Johansson, six-foot-four and 207 pounds, was a first-round pick in the Canadian Hockey League’s Import Draft in June. He said Ward has encouraged him to use his size to get to the net.
“In Canada, that’s where the goals are scored. Guys at home like to pass more. Here you have to shoot. I have to spend more time learning to use my body. Right now I’m using it more to take hits than to give them out. I think the coaches will want me to use my size more to give out hits.”
Ward said he appreciates Johansson’s size and power.
“He has some feistiness to him. I like that part of his game. Sometimes you see European players come over here and they’re timid, and he’s definitely not that. I want him around the net more because that’s how the game is played here. In Europe, it’s more of a perimeter game. He can use his body to protect the puck, and if he loses it he can use his body to get the puck back.”
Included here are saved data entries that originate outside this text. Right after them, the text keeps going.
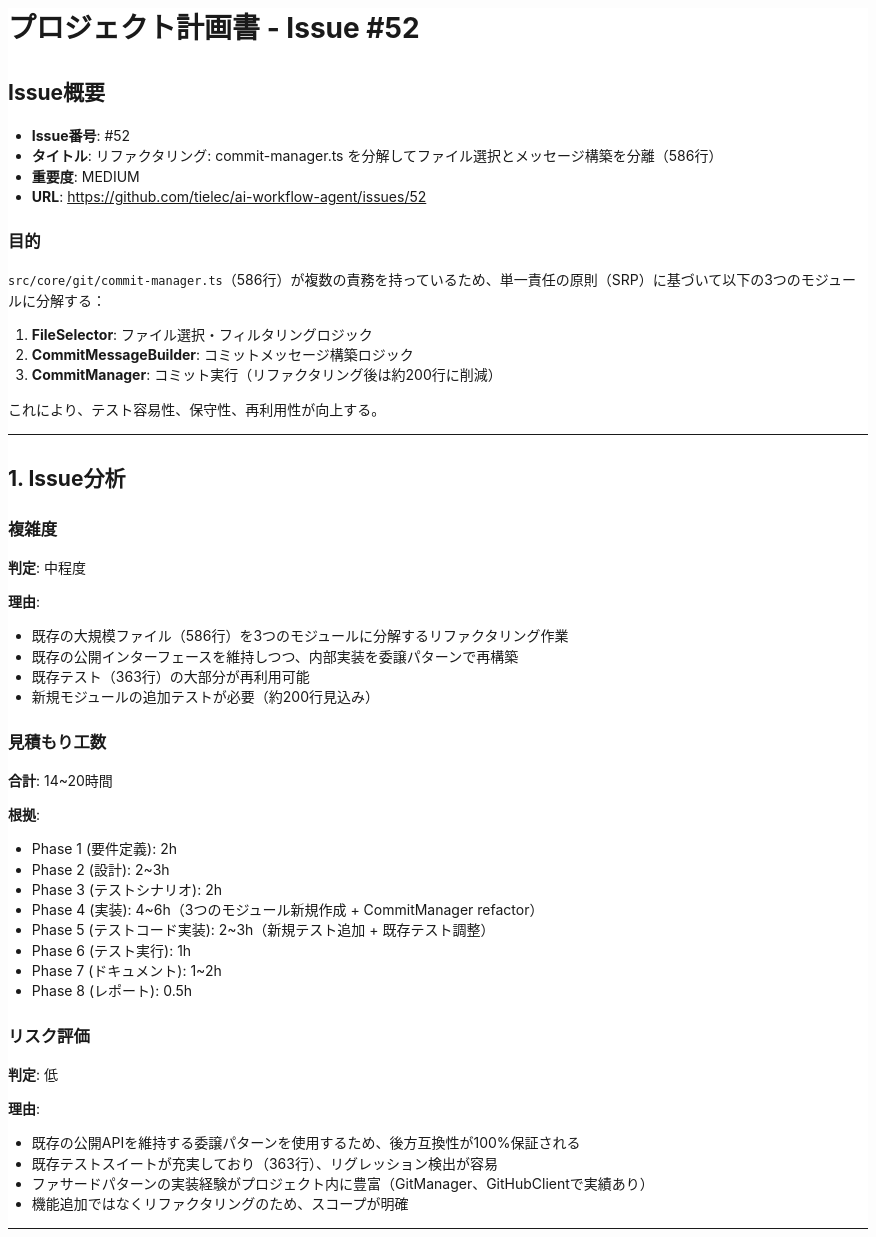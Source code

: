 # プロジェクト計画書 - Issue #52

## Issue概要

- **Issue番号**: #52
- **タイトル**: リファクタリング: commit-manager.ts を分解してファイル選択とメッセージ構築を分離（586行）
- **重要度**: MEDIUM
- **URL**: https://github.com/tielec/ai-workflow-agent/issues/52

### 目的

`src/core/git/commit-manager.ts`（586行）が複数の責務を持っているため、単一責任の原則（SRP）に基づいて以下の3つのモジュールに分解する：

1. **FileSelector**: ファイル選択・フィルタリングロジック
2. **CommitMessageBuilder**: コミットメッセージ構築ロジック
3. **CommitManager**: コミット実行（リファクタリング後は約200行に削減）

これにより、テスト容易性、保守性、再利用性が向上する。

---

## 1. Issue分析

### 複雑度

**判定**: 中程度

**理由**:
- 既存の大規模ファイル（586行）を3つのモジュールに分解するリファクタリング作業
- 既存の公開インターフェースを維持しつつ、内部実装を委譲パターンで再構築
- 既存テスト（363行）の大部分が再利用可能
- 新規モジュールの追加テストが必要（約200行見込み）

### 見積もり工数

**合計**: 14~20時間

**根拠**:
- Phase 1 (要件定義): 2h
- Phase 2 (設計): 2~3h
- Phase 3 (テストシナリオ): 2h
- Phase 4 (実装): 4~6h（3つのモジュール新規作成 + CommitManager refactor）
- Phase 5 (テストコード実装): 2~3h（新規テスト追加 + 既存テスト調整）
- Phase 6 (テスト実行): 1h
- Phase 7 (ドキュメント): 1~2h
- Phase 8 (レポート): 0.5h

### リスク評価

**判定**: 低

**理由**:
- 既存の公開APIを維持する委譲パターンを使用するため、後方互換性が100%保証される
- 既存テストスイートが充実しており（363行）、リグレッション検出が容易
- ファサードパターンの実装経験がプロジェクト内に豊富（GitManager、GitHubClientで実績あり）
- 機能追加ではなくリファクタリングのため、スコープが明確

---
Johansson, who earned his first point with an assist in a 5-4 home-ice victory over the Kingston Frontenacs last Thursday night, had one goal and one assist in a 4-3 loss to the host Owen Sound Attack two nights later. He contributed three assists in a 5-4 loss via shootout Monday to the visiting Mississauga St. Michael’s Majors.
“In the beginning, the game was a lot faster, but I think I’ve picked up my game, too. I’m a lot quicker with the puck now.”
Johansson’s first goal came off the rebound of a Michael Santini shot to the left of Owen Sound goaltender Scott Stajcer.
“It was an open net,” said Johansson. “I thought Santini’s shot had gone in, but I was able to get the rebound. It was important to get that first one out of the way.”
Said Ward: “He told he was worried that he hadn’t scored, but I told him it’s when you aren’t getting chances that you have to get worried. He’s getting some opportunities to score goals and he’s been making some great plays.”
Johansson said he has found great chemistry centring a line with wingers Ian Watters and Barclay Goodrow.
“We’re all different players. Watters is a smart player, really good with his stick, and Goodrow is a big guy who goes to the net. I’m the centre who’s there for support.”
Johansson played in the season opener, a 5-1 loss to visiting Erie on Sept. 24, but lost the next three games to a sore knee.
“Watching from the stands helped me figure out where I was supposed to be. I was watching the centres and saw them skating hard to the net. I was angry that I couldn’t play, but we all go through that in hockey.”
The Greyhounds, making their lone visit of the season, have lost five consecutive games. They acquired goaltender Chris Perugini in a trade with the Ottawa 67’s on Tuesday.